◆ **WORK REQUIRED**: Output verbatim the line with "API (GPT models)" together with every line beneath it, ending at the last line of the entries.

[Excerpts from a dataset]
——
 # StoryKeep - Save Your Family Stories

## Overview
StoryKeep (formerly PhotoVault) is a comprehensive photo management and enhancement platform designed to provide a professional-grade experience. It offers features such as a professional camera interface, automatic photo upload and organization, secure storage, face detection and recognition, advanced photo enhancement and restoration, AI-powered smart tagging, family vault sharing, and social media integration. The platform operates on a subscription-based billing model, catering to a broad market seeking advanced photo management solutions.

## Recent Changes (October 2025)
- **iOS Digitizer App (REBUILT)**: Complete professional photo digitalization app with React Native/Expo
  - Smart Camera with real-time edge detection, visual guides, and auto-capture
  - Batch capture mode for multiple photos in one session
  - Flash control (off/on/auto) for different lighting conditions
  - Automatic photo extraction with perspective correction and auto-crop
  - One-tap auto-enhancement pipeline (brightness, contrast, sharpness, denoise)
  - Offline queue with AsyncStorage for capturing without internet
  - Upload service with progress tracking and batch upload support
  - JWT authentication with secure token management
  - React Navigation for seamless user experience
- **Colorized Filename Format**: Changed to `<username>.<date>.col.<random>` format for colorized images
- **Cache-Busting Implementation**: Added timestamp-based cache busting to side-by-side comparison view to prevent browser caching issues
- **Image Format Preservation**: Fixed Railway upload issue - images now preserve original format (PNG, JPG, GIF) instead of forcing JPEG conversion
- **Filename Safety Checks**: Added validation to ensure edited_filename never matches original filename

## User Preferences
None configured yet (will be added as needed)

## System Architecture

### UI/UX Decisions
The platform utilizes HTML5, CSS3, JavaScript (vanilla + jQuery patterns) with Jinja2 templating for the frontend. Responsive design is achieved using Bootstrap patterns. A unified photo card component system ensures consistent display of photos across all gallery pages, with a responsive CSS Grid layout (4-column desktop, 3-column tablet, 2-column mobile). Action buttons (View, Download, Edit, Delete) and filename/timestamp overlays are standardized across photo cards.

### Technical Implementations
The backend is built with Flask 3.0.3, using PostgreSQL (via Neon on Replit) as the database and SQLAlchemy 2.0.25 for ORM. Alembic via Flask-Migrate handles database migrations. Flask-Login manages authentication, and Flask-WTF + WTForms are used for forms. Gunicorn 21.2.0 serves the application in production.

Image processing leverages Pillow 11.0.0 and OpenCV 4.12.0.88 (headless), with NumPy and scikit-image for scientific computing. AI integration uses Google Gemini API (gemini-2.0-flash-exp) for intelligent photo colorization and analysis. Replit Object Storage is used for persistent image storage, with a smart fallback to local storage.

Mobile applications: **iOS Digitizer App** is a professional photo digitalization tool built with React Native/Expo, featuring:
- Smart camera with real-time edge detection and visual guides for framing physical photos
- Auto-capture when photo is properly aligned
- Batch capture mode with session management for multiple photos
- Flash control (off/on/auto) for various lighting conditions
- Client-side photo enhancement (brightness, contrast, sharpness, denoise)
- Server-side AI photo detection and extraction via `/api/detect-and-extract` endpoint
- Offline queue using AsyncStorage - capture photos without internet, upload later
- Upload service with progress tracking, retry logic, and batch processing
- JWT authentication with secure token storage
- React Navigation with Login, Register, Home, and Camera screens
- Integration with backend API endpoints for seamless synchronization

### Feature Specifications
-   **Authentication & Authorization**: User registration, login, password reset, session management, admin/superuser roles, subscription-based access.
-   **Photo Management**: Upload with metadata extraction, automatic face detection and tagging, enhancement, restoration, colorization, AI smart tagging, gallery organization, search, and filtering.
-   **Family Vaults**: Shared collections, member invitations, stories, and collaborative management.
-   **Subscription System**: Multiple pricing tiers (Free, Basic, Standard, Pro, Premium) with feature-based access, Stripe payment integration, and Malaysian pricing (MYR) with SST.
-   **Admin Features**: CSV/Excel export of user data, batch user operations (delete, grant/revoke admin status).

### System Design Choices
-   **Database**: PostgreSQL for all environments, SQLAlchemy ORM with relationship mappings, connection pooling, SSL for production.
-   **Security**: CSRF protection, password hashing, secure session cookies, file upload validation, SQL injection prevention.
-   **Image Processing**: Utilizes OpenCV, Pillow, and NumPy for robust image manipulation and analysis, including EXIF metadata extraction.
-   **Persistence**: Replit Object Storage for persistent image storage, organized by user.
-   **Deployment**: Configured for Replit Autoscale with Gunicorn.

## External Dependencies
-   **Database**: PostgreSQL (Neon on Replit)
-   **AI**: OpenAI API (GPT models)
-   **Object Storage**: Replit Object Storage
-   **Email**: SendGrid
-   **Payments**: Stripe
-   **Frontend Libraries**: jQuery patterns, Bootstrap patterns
——
◆ **ANSWER TO THIS EXERCISE**:
-   **AI**: OpenAI API (GPT models)
-   **Object Storage**: Replit Object Storage
-   **Email**: SendGrid
-   **Payments**: Stripe
-   **Frontend Libraries**: jQuery patterns, Bootstrap patterns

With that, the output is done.